_What you need to do:_ Retyping all the entries exactly is the whole task.

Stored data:
━━━━━━━━━━━━━━━━━━━━━━━━━━━━━━
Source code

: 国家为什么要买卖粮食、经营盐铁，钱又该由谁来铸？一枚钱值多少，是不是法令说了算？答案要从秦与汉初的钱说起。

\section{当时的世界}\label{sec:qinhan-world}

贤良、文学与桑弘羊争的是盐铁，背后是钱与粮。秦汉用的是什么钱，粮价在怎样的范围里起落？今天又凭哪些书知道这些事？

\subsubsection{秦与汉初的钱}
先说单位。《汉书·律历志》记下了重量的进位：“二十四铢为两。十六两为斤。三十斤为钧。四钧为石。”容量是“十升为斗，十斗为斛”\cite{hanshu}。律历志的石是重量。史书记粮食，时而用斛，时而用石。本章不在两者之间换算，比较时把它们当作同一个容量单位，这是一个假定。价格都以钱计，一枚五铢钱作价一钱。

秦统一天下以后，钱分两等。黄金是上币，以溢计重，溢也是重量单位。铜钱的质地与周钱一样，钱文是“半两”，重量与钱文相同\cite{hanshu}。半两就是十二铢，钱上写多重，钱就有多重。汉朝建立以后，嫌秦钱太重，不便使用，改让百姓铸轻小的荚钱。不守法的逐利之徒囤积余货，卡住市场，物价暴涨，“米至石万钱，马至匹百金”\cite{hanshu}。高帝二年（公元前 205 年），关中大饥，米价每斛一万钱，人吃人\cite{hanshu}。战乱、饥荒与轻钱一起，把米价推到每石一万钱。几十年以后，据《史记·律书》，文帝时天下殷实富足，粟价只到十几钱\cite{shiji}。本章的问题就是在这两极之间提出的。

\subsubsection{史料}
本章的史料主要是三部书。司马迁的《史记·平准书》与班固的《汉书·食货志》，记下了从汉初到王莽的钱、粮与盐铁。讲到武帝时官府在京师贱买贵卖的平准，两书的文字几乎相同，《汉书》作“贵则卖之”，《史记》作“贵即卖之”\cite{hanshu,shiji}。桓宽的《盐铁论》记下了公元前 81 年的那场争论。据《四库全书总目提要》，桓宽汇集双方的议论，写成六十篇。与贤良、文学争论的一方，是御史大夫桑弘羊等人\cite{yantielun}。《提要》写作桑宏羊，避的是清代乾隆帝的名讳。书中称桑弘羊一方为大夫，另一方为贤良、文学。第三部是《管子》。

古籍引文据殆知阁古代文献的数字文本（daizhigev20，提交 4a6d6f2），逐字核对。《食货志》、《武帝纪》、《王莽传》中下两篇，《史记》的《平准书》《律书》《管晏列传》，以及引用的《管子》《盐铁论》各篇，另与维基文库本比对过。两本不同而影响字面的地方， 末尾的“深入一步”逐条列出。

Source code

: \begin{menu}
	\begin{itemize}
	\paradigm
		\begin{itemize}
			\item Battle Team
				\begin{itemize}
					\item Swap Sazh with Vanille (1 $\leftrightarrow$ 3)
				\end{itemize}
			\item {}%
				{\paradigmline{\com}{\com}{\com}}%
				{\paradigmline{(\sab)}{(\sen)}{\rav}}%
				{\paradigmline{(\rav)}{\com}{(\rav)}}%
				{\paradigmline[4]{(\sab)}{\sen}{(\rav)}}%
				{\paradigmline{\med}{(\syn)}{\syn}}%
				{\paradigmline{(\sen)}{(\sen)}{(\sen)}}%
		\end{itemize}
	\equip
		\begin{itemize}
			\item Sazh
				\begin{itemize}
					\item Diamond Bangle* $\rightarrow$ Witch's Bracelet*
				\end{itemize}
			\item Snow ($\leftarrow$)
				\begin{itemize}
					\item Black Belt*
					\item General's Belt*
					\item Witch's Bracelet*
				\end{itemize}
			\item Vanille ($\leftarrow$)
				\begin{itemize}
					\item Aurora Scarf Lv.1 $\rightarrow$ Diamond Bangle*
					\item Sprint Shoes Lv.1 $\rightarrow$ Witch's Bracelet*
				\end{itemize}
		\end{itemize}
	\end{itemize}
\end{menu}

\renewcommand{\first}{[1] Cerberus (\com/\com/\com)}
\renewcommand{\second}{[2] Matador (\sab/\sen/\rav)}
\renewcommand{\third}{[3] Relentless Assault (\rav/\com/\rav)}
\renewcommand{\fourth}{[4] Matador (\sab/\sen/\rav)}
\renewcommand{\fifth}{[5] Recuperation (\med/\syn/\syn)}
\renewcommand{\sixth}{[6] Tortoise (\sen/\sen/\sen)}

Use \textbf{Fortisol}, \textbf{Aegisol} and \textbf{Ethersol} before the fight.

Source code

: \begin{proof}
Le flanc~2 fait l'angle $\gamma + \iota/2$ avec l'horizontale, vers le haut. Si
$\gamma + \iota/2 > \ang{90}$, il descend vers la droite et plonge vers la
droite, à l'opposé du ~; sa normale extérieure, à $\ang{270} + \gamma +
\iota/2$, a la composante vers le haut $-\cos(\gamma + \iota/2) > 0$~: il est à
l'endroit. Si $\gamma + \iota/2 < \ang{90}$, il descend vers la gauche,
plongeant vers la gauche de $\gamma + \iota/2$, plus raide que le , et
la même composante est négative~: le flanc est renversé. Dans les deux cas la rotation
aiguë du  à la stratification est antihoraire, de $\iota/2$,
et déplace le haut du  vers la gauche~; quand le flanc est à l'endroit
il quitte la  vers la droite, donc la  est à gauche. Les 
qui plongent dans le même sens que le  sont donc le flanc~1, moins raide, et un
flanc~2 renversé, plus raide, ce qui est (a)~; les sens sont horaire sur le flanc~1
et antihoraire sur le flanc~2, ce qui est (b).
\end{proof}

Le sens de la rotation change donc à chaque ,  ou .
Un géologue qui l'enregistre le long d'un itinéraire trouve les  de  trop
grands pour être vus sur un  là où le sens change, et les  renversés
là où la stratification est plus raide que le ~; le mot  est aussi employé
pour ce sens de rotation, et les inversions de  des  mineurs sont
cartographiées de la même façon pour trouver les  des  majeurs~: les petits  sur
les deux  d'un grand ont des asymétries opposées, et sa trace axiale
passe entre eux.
━━━━━━━━━━━━━━━━━━━━━━━━━━━━━━
_Your solution:_
Source code

: 国家为什么要买卖粮食、经营盐铁，钱又该由谁来铸？一枚钱值多少，是不是法令说了算？答案要从秦与汉初的钱说起。

\section{当时的世界}\label{sec:qinhan-world}

贤良、文学与桑弘羊争的是盐铁，背后是钱与粮。秦汉用的是什么钱，粮价在怎样的范围里起落？今天又凭哪些书知道这些事？

\subsubsection{秦与汉初的钱}
先说单位。《汉书·律历志》记下了重量的进位：“二十四铢为两。十六两为斤。三十斤为钧。四钧为石。”容量是“十升为斗，十斗为斛”\cite{hanshu}。律历志的石是重量。史书记粮食，时而用斛，时而用石。本章不在两者之间换算，比较时把它们当作同一个容量单位，这是一个假定。价格都以钱计，一枚五铢钱作价一钱。

秦统一天下以后，钱分两等。黄金是上币，以溢计重，溢也是重量单位。铜钱的质地与周钱一样，钱文是“半两”，重量与钱文相同\cite{hanshu}。半两就是十二铢，钱上写多重，钱就有多重。汉朝建立以后，嫌秦钱太重，不便使用，改让百姓铸轻小的荚钱。不守法的逐利之徒囤积余货，卡住市场，物价暴涨，“米至石万钱，马至匹百金”\cite{hanshu}。高帝二年（公元前 205 年），关中大饥，米价每斛一万钱，人吃人\cite{hanshu}。战乱、饥荒与轻钱一起，把米价推到每石一万钱。几十年以后，据《史记·律书》，文帝时天下殷实富足，粟价只到十几钱\cite{shiji}。本章的问题就是在这两极之间提出的。

\subsubsection{史料}
本章的史料主要是三部书。司马迁的《史记·平准书》与班固的《汉书·食货志》，记下了从汉初到王莽的钱、粮与盐铁。讲到武帝时官府在京师贱买贵卖的平准，两书的文字几乎相同，《汉书》作“贵则卖之”，《史记》作“贵即卖之”\cite{hanshu,shiji}。桓宽的《盐铁论》记下了公元前 81 年的那场争论。据《四库全书总目提要》，桓宽汇集双方的议论，写成六十篇。与贤良、文学争论的一方，是御史大夫桑弘羊等人\cite{yantielun}。《提要》写作桑宏羊，避的是清代乾隆帝的名讳。书中称桑弘羊一方为大夫，另一方为贤良、文学。第三部是《管子》。

古籍引文据殆知阁古代文献的数字文本（daizhigev20，提交 4a6d6f2），逐字核对。《食货志》、《武帝纪》、《王莽传》中下两篇，《史记》的《平准书》《律书》《管晏列传》，以及引用的《管子》《盐铁论》各篇，另与维基文库本比对过。两本不同而影响字面的地方， 末尾的“深入一步”逐条列出。

Source code

: \begin{menu}
	\begin{itemize}
	\paradigm
		\begin{itemize}
			\item Battle Team
				\begin{itemize}
					\item Swap Sazh with Vanille (1 $\leftrightarrow$ 3)
				\end{itemize}
			\item {}%
				{\paradigmline{\com}{\com}{\com}}%
				{\paradigmline{(\sab)}{(\sen)}{\rav}}%
				{\paradigmline{(\rav)}{\com}{(\rav)}}%
				{\paradigmline[4]{(\sab)}{\sen}{(\rav)}}%
				{\paradigmline{\med}{(\syn)}{\syn}}%
				{\paradigmline{(\sen)}{(\sen)}{(\sen)}}%
		\end{itemize}
	\equip
		\begin{itemize}
			\item Sazh
				\begin{itemize}
					\item Diamond Bangle* $\rightarrow$ Witch's Bracelet*
				\end{itemize}
			\item Snow ($\leftarrow$)
				\begin{itemize}
					\item Black Belt*
					\item General's Belt*
					\item Witch's Bracelet*
				\end{itemize}
			\item Vanille ($\leftarrow$)
				\begin{itemize}
					\item Aurora Scarf Lv.1 $\rightarrow$ Diamond Bangle*
					\item Sprint Shoes Lv.1 $\rightarrow$ Witch's Bracelet*
				\end{itemize}
		\end{itemize}
	\end{itemize}
\end{menu}

\renewcommand{\first}{[1] Cerberus (\com/\com/\com)}
\renewcommand{\second}{[2] Matador (\sab/\sen/\rav)}
\renewcommand{\third}{[3] Relentless Assault (\rav/\com/\rav)}
\renewcommand{\fourth}{[4] Matador (\sab/\sen/\rav)}
\renewcommand{\fifth}{[5] Recuperation (\med/\syn/\syn)}
\renewcommand{\sixth}{[6] Tortoise (\sen/\sen/\sen)}

Use \textbf{Fortisol}, \textbf{Aegisol} and \textbf{Ethersol} before the fight.

Source code

: \begin{proof}
Le flanc~2 fait l'angle $\gamma + \iota/2$ avec l'horizontale, vers le haut. Si
$\gamma + \iota/2 > \ang{90}$, il descend vers la droite et plonge vers la
droite, à l'opposé du ~; sa normale extérieure, à $\ang{270} + \gamma +
\iota/2$, a la composante vers le haut $-\cos(\gamma + \iota/2) > 0$~: il est à
l'endroit. Si $\gamma + \iota/2 < \ang{90}$, il descend vers la gauche,
plongeant vers la gauche de $\gamma + \iota/2$, plus raide que le , et
la même composante est négative~: le flanc est renversé. Dans les deux cas la rotation
aiguë du  à la stratification est antihoraire, de $\iota/2$,
et déplace le haut du  vers la gauche~; quand le flanc est à l'endroit
il quitte la  vers la droite, donc la  est à gauche. Les 
qui plongent dans le même sens que le  sont donc le flanc~1, moins raide, et un
flanc~2 renversé, plus raide, ce qui est (a)~; les sens sont horaire sur le flanc~1
et antihoraire sur le flanc~2, ce qui est (b).
\end{proof}

Le sens de la rotation change donc à chaque ,  ou .
Un géologue qui l'enregistre le long d'un itinéraire trouve les  de  trop
grands pour être vus sur un  là où le sens change, et les  renversés
là où la stratification est plus raide que le ~; le mot  est aussi employé
pour ce sens de rotation, et les inversions de  des  mineurs sont
cartographiées de la même façon pour trouver les  des  majeurs~: les petits  sur
les deux  d'un grand ont des asymétries opposées, et sa trace axiale
passe entre eux.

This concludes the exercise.